(Stored entries)
● ● ●

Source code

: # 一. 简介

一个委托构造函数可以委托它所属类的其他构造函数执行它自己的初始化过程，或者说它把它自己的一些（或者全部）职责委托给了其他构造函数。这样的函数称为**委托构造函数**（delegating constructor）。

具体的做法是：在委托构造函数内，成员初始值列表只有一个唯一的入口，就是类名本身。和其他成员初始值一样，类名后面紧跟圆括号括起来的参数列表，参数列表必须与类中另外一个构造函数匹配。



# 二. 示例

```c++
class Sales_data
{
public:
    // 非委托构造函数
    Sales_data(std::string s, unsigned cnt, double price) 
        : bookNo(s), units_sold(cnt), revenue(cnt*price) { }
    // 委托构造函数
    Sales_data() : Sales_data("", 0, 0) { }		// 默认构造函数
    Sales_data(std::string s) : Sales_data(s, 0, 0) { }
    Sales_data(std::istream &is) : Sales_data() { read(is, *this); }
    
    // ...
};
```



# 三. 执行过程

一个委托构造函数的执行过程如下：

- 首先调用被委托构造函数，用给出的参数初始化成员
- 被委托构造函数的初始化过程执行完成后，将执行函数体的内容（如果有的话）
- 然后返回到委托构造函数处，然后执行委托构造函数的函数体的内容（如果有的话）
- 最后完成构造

● ● ●

**Problem details**
Take the lines from the one containing "具体的做法是：在委托构造函数" through the final line of the entries above, and set them down exactly, with nothing added.

**Your solution**
具体的做法是：在委托构造函数内，成员初始值列表只有一个唯一的入口，就是类名本身。和其他成员初始值一样，类名后面紧跟圆括号括起来的参数列表，参数列表必须与类中另外一个构造函数匹配。



# 二. 示例

```c++
class Sales_data
{
public:
    // 非委托构造函数
    Sales_data(std::string s, unsigned cnt, double price) 
        : bookNo(s), units_sold(cnt), revenue(cnt*price) { }
    // 委托构造函数
    Sales_data() : Sales_data("", 0, 0) { }		// 默认构造函数
    Sales_data(std::string s) : Sales_data(s, 0, 0) { }
    Sales_data(std::istream &is) : Sales_data() { read(is, *this); }
    
    // ...
};
```



# 三. 执行过程

一个委托构造函数的执行过程如下：

- 首先调用被委托构造函数，用给出的参数初始化成员
- 被委托构造函数的初始化过程执行完成后，将执行函数体的内容（如果有的话）
- 然后返回到委托构造函数处，然后执行委托构造函数的函数体的内容（如果有的话）
- 最后完成构造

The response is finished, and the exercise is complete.